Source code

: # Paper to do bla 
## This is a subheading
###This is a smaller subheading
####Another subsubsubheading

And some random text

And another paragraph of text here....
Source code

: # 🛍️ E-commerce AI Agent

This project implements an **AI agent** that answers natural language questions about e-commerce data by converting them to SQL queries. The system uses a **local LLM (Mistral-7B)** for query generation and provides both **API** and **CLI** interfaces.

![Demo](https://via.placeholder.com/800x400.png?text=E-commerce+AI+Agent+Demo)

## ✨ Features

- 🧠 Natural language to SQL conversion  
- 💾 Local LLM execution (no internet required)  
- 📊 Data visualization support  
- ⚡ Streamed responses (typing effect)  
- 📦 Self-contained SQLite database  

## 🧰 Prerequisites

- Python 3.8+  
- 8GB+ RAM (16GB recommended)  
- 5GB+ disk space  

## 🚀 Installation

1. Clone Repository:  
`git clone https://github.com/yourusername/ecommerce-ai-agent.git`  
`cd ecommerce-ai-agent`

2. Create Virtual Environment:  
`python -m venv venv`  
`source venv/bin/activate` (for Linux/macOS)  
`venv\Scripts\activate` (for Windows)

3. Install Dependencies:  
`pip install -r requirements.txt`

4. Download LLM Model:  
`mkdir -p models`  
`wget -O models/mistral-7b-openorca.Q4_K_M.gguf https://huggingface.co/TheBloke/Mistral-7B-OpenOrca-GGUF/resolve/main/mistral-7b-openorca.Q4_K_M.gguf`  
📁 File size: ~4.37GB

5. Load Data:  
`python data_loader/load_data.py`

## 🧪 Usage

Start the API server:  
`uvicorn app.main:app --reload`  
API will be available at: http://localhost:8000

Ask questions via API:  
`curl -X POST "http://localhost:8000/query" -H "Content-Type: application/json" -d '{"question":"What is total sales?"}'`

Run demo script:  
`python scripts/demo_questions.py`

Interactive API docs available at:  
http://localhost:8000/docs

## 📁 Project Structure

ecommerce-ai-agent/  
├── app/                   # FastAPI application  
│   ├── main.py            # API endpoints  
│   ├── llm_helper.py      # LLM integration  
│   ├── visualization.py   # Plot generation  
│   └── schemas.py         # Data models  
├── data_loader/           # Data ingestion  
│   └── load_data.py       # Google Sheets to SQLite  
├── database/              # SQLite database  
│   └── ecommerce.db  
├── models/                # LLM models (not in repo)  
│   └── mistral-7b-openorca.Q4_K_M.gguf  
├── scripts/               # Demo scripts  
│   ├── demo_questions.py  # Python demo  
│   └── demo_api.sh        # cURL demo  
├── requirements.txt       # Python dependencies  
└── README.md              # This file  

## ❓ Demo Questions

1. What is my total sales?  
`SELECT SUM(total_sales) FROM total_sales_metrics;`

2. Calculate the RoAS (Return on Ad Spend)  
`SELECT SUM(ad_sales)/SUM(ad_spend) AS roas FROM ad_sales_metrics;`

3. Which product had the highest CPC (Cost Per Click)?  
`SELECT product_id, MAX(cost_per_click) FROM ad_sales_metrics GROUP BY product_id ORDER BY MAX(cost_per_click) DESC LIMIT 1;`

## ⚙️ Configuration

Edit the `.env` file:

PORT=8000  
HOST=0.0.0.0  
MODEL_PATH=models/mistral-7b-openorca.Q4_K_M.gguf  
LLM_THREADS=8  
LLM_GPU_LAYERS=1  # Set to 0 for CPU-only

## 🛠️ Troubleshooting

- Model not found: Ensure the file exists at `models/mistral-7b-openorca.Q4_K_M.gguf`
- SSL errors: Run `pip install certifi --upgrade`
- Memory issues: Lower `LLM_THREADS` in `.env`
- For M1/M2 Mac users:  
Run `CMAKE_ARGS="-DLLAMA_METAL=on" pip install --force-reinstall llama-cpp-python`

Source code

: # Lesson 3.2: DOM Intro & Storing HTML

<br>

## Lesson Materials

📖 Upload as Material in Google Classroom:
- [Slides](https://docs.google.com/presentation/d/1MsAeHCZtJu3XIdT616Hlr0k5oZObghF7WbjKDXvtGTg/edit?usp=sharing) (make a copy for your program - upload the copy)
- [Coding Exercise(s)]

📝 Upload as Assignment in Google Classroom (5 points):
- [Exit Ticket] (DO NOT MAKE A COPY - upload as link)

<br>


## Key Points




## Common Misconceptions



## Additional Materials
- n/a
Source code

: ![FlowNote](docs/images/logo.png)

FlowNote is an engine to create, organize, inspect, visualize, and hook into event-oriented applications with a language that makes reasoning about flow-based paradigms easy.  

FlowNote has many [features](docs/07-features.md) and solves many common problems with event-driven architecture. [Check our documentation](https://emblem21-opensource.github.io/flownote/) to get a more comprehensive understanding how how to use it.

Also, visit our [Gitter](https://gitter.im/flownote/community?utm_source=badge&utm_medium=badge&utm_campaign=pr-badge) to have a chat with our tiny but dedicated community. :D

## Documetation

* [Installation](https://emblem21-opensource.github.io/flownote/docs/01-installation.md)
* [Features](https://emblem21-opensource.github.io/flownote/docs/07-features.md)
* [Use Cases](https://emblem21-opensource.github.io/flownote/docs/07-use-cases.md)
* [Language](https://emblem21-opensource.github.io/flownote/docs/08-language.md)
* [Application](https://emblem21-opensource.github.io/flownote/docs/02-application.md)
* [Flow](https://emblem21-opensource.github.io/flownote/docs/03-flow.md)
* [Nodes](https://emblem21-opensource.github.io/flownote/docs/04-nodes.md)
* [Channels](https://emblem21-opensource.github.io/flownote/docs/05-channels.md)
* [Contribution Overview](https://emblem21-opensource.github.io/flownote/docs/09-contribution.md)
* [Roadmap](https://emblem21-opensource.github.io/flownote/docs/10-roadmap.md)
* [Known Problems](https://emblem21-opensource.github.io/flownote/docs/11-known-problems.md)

+===+

→ **TASK OBJECTIVE**: Output each line of the material exactly, keeping every word as it appears.

→ **EXERCISE OUTPUT**:
Source code

: # Paper to do bla 
## This is a subheading
###This is a smaller subheading
####Another subsubsubheading

And some random text

And another paragraph of text here....
Source code

: # 🛍️ E-commerce AI Agent

This project implements an **AI agent** that answers natural language questions about e-commerce data by converting them to SQL queries. The system uses a **local LLM (Mistral-7B)** for query generation and provides both **API** and **CLI** interfaces.

![Demo](https://via.placeholder.com/800x400.png?text=E-commerce+AI+Agent+Demo)

## ✨ Features

- 🧠 Natural language to SQL conversion  
- 💾 Local LLM execution (no internet required)  
- 📊 Data visualization support  
- ⚡ Streamed responses (typing effect)  
- 📦 Self-contained SQLite database  

## 🧰 Prerequisites

- Python 3.8+  
- 8GB+ RAM (16GB recommended)  
- 5GB+ disk space  

## 🚀 Installation

1. Clone Repository:  
`git clone https://github.com/yourusername/ecommerce-ai-agent.git`  
`cd ecommerce-ai-agent`

2. Create Virtual Environment:  
`python -m venv venv`  
`source venv/bin/activate` (for Linux/macOS)  
`venv\Scripts\activate` (for Windows)

3. Install Dependencies:  
`pip install -r requirements.txt`

4. Download LLM Model:  
`mkdir -p models`  
`wget -O models/mistral-7b-openorca.Q4_K_M.gguf https://huggingface.co/TheBloke/Mistral-7B-OpenOrca-GGUF/resolve/main/mistral-7b-openorca.Q4_K_M.gguf`  
📁 File size: ~4.37GB

5. Load Data:  
`python data_loader/load_data.py`

## 🧪 Usage

Start the API server:  
`uvicorn app.main:app --reload`  
API will be available at: http://localhost:8000

Ask questions via API:  
`curl -X POST "http://localhost:8000/query" -H "Content-Type: application/json" -d '{"question":"What is total sales?"}'`

Run demo script:  
`python scripts/demo_questions.py`

Interactive API docs available at:  
http://localhost:8000/docs

## 📁 Project Structure

ecommerce-ai-agent/  
├── app/                   # FastAPI application  
│   ├── main.py            # API endpoints  
│   ├── llm_helper.py      # LLM integration  
│   ├── visualization.py   # Plot generation  
│   └── schemas.py         # Data models  
├── data_loader/           # Data ingestion  
│   └── load_data.py       # Google Sheets to SQLite  
├── database/              # SQLite database  
│   └── ecommerce.db  
├── models/                # LLM models (not in repo)  
│   └── mistral-7b-openorca.Q4_K_M.gguf  
├── scripts/               # Demo scripts  
│   ├── demo_questions.py  # Python demo  
│   └── demo_api.sh        # cURL demo  
├── requirements.txt       # Python dependencies  
└── README.md              # This file  

## ❓ Demo Questions

1. What is my total sales?  
`SELECT SUM(total_sales) FROM total_sales_metrics;`

2. Calculate the RoAS (Return on Ad Spend)  
`SELECT SUM(ad_sales)/SUM(ad_spend) AS roas FROM ad_sales_metrics;`

3. Which product had the highest CPC (Cost Per Click)?  
`SELECT product_id, MAX(cost_per_click) FROM ad_sales_metrics GROUP BY product_id ORDER BY MAX(cost_per_click) DESC LIMIT 1;`

## ⚙️ Configuration

Edit the `.env` file:

PORT=8000  
HOST=0.0.0.0  
MODEL_PATH=models/mistral-7b-openorca.Q4_K_M.gguf  
LLM_THREADS=8  
LLM_GPU_LAYERS=1  # Set to 0 for CPU-only

## 🛠️ Troubleshooting

- Model not found: Ensure the file exists at `models/mistral-7b-openorca.Q4_K_M.gguf`
- SSL errors: Run `pip install certifi --upgrade`
- Memory issues: Lower `LLM_THREADS` in `.env`
- For M1/M2 Mac users:  
Run `CMAKE_ARGS="-DLLAMA_METAL=on" pip install --force-reinstall llama-cpp-python`

Source code

: # Lesson 3.2: DOM Intro & Storing HTML

<br>

## Lesson Materials

📖 Upload as Material in Google Classroom:
- [Slides](https://docs.google.com/presentation/d/1MsAeHCZtJu3XIdT616Hlr0k5oZObghF7WbjKDXvtGTg/edit?usp=sharing) (make a copy for your program - upload the copy)
- [Coding Exercise(s)]

📝 Upload as Assignment in Google Classroom (5 points):
- [Exit Ticket] (DO NOT MAKE A COPY - upload as link)

<br>


## Key Points




## Common Misconceptions



## Additional Materials
- n/a
Source code

: ![FlowNote](docs/images/logo.png)

FlowNote is an engine to create, organize, inspect, visualize, and hook into event-oriented applications with a language that makes reasoning about flow-based paradigms easy.  

FlowNote has many [features](docs/07-features.md) and solves many common problems with event-driven architecture. [Check our documentation](https://emblem21-opensource.github.io/flownote/) to get a more comprehensive understanding how how to use it.

Also, visit our [Gitter](https://gitter.im/flownote/community?utm_source=badge&utm_medium=badge&utm_campaign=pr-badge) to have a chat with our tiny but dedicated community. :D

## Documetation

* [Installation](https://emblem21-opensource.github.io/flownote/docs/01-installation.md)
* [Features](https://emblem21-opensource.github.io/flownote/docs/07-features.md)
* [Use Cases](https://emblem21-opensource.github.io/flownote/docs/07-use-cases.md)
* [Language](https://emblem21-opensource.github.io/flownote/docs/08-language.md)
* [Application](https://emblem21-opensource.github.io/flownote/docs/02-application.md)
* [Flow](https://emblem21-opensource.github.io/flownote/docs/03-flow.md)
* [Nodes](https://emblem21-opensource.github.io/flownote/docs/04-nodes.md)
* [Channels](https://emblem21-opensource.github.io/flownote/docs/05-channels.md)
* [Contribution Overview](https://emblem21-opensource.github.io/flownote/docs/09-contribution.md)
* [Roadmap](https://emblem21-opensource.github.io/flownote/docs/10-roadmap.md)
* [Known Problems](https://emblem21-opensource.github.io/flownote/docs/11-known-problems.md)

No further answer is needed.